How did all this come about? The cost of living in Singapore, of course, plays a major role. In 2001, we were the 97th most expensive city in the world. In a short span of just over 10 years, we hopped, stepped and jumped to becoming the most expensive city in the world, according to the Economic Intelligence Unit.

This is not just happenstance. It came about through deliberate planning by the PAP. For instance, the Government rewrote the Banking Act and Immigration policy to court High Net-Worth Individuals to Singapore. As a result, we have the highest proportion of millionaires and billionaires in the world. The massive inflow of foreign capital places enormous upward pressure on prices in the country.

At the same time, we imported en masse cheap foreign labour to do the lower-skilled jobs. This puts downward pressure on wages of the locals. It also has the unintended effect of lowering labour productivity levels. The government has often repeated that wages cannot outstrip productivity. The result is that real wages continue to languish.

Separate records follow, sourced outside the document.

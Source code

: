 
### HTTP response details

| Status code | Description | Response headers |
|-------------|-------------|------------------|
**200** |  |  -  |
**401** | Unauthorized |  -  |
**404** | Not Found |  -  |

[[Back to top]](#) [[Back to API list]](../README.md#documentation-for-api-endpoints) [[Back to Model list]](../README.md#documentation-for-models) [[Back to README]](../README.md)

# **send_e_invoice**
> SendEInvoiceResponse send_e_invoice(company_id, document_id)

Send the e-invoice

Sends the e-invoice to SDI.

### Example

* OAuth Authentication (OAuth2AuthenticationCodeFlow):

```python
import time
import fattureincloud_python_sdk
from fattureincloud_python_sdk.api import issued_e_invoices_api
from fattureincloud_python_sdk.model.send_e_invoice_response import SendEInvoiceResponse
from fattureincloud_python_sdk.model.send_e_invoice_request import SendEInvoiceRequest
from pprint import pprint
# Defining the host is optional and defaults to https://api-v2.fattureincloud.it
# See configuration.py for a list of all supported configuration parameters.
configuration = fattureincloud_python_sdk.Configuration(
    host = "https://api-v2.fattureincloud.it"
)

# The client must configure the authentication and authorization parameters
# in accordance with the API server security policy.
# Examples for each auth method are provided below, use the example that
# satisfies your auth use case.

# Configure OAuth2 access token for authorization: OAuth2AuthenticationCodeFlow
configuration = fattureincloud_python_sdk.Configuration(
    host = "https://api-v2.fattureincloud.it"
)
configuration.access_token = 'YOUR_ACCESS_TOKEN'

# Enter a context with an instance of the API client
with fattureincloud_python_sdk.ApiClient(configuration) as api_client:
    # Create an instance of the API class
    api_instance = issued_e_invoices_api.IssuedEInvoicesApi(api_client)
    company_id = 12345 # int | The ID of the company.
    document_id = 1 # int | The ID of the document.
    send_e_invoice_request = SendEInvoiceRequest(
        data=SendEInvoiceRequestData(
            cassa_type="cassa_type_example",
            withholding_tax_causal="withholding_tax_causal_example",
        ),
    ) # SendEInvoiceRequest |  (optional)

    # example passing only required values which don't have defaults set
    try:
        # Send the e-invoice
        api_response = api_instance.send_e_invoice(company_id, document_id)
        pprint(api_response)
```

This double whammy of rising costs and stagnating wages is what is making lives financially so tough for Singaporeans.

And what about our youth? The future looks anything but hopeful. They now have to compete with foreign students – who are getting generous financial assistance from the state – for places in our universities. And when they graduate, they have a tough time finding jobs. If they do end up with a job, many are underemployed engaging in low-paying or low-skilled positions.

And with the high HDB prices, housing has become largely unaffordable for young couples.

All this means that for our younger generation, opportunity is diminishing while stress and anxiety are increasing.

This has caused many Singaporeans to leave the country. Unfortunately, they are ones whose talent and skills we need most. Lee Kuan Yew, himself, admitted that this development is a serious problem.

So what does the Government do? Instead of examining its policies that gave rise to these problems in the first place, it opens up our immigration doors to let foreigners in by the millions ostensibly to augment innovation and job creation.

But the more people we let in, the greater the competition for opportunity, the more stressful life in Singapore becomes, the more Singaporeans choose to leave and on goes the downward spiral.

The situation has deteriorated to the point that the PAP acknowledges the problem. Both Lee Kuan Yew and Lee Hsien Long have said that without foreigners, we cannot attract investments and create jobs.

Unchecked power

How did we come to such a tragic state? After more that 50 years of uninterrupted PAP rule, we cannot produce a citizenry, or at least retain one, which can keep our country going without having to rely on foreigners?

But even as the SDP saw the situation deteriorate, our hands were tied. There was little we could do because our rulers decreed that the media had to be controlled, political parties could operate only under the most restrictive of conditions, and fundamental freedoms were tightly proscribed.

As a consequence, the ruling party’s power was unchecked. The result is a slew of problems, of which I have just mentioned a few, that our society has to grapple with.

Authoritarian control has another effect that is less obvious, perhaps, but no less damaging to our nation. It has to do with our effort to build a knowledge-based society. The fact that we are so reliant on foreigners and foreign corporations to drive our economy is more than a subtle hint that we’ve not been very successful in this endeavour. This is because a political system which demands conformity does not, and cannot, admit of knowledge creation.

Which leads me back to the point that I made at the beginning of my address, it is the same point that I have been making for the last 20 years: Without political freedom, that is, freedom of speech, assembly and association, we cannot regenerate our economy.

What’s the solution?

The question is not whether the present system will continue to serve Singapore well because clearly it can’t. Even PAP stalwarts like George Yeo have openly called for its reform.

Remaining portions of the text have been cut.